Description of the task =
Although the records contain pictures, only their text should be set down, exactly as written.

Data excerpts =
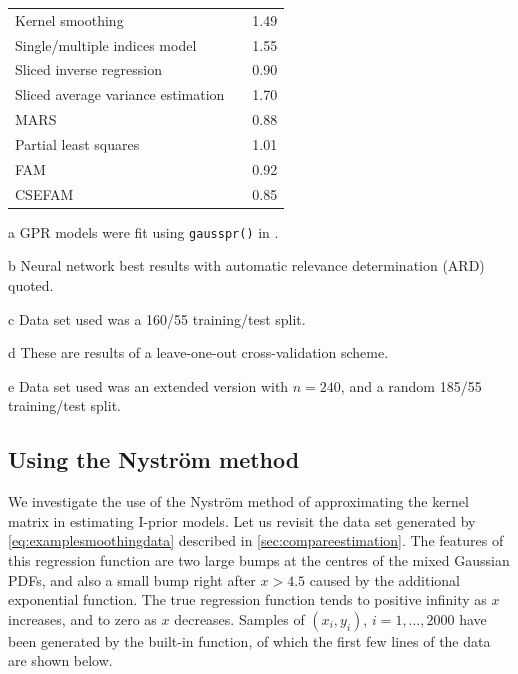 \documentclass[showframe,11pt,twoside,openright]{report}\usepackage[]{graphicx}\usepackage[]{color}
\begin{document}
\begin{table}[b!]
\begin{threeparttable}
\begin{tabular}{p{7cm}rr}
\hspace{0.5em} Kernel smoothing\tnote{c}                   && 1.49 \\
\hspace{0.5em} Single/multiple indices model\tnote{d}      && 1.55
\\[0.5em]
\hspace{0.5em} Sliced inverse regression                   && 0.90 \\
\hspace{0.5em} Sliced average variance estimation          && 1.70 \\
\hspace{0.5em} MARS\tnote{e}                               && 0.88
\\[0.5em]
\hspace{0.5em} Partial least squares\tnote{e}              && 1.01 \\
\hspace{0.5em} FAM\tnote{e}                                && 0.92 \\
\hspace{0.5em} CSEFAM\tnote{e}                             && 0.85 \\
\bottomrule
\end{tabular}
\begin{tablenotes}\footnotesize
\item [a] GPR models were fit using \texttt{gausspr()} in .
\item [b] Neural network best results with automatic relevance determination (ARD) quoted.
\item [c] Data set used was a 160/55 training/test split.
\item [d] These are results of a leave-one-out cross-validation scheme.
\item [e] Data set used was an extended version with $n=240$, and a random 185/55 training/test split.
\end{tablenotes}
\end{threeparttable}
\end{table}

\subsection[Using the Nystrom method]{Using the Nystr\"om method}

We investigate the use of the Nystr\"om method of approximating the kernel matrix in estimating I-prior models.
Let us revisit the data set generated by \cref{eq:examplesmoothingdata} described in \cref{sec:compareestimation}.
The features of this regression function are two large bumps at the centres of the mixed Gaussian PDFs, and also a small bump right after $x>4.5$ caused by the additional exponential function.
The true regression function tends to positive infinity as $x$ increases, and to zero as $x$ decreases.
Samples of $(x_i,y_i)$, $i=1,\dots,2000$ have been generated by the built-in  function, of which the first few lines of the data are shown below.
\end{document}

Answer section =
 \documentclass[showframe,11pt,twoside,openright]{report}\usepackage[]{graphicx}\usepackage[]{color}
\begin{document}
\begin{table}[b!]
\begin{threeparttable}
\begin{tabular}{p{7cm}rr}
\hspace{0.5em} Kernel smoothing\tnote{c}                   && 1.49 \\
\hspace{0.5em} Single/multiple indices model\tnote{d}      && 1.55
\\[0.5em]
\hspace{0.5em} Sliced inverse regression                   && 0.90 \\
\hspace{0.5em} Sliced average variance estimation          && 1.70 \\
\hspace{0.5em} MARS\tnote{e}                               && 0.88
\\[0.5em]
\hspace{0.5em} Partial least squares\tnote{e}              && 1.01 \\
\hspace{0.5em} FAM\tnote{e}                                && 0.92 \\
\hspace{0.5em} CSEFAM\tnote{e}                             && 0.85 \\
\bottomrule
\end{tabular}
\begin{tablenotes}\footnotesize
\item [a] GPR models were fit using \texttt{gausspr()} in .
\item [b] Neural network best results with automatic relevance determination (ARD) quoted.
\item [c] Data set used was a 160/55 training/test split.
\item [d] These are results of a leave-one-out cross-validation scheme.
\item [e] Data set used was an extended version with $n=240$, and a random 185/55 training/test split.
\end{tablenotes}
\end{threeparttable}
\end{table}

\subsection[Using the Nystrom method]{Using the Nystr\"om method}

We investigate the use of the Nystr\"om method of approximating the kernel matrix in estimating I-prior models.
Let us revisit the data set generated by \cref{eq:examplesmoothingdata} described in \cref{sec:compareestimation}.
The features of this regression function are two large bumps at the centres of the mixed Gaussian PDFs, and also a small bump right after $x>4.5$ caused by the additional exponential function.
The true regression function tends to positive infinity as $x$ increases, and to zero as $x$ decreases.
Samples of $(x_i,y_i)$, $i=1,\dots,2000$ have been generated by the built-in  function, of which the first few lines of the data are shown below.
\end{document}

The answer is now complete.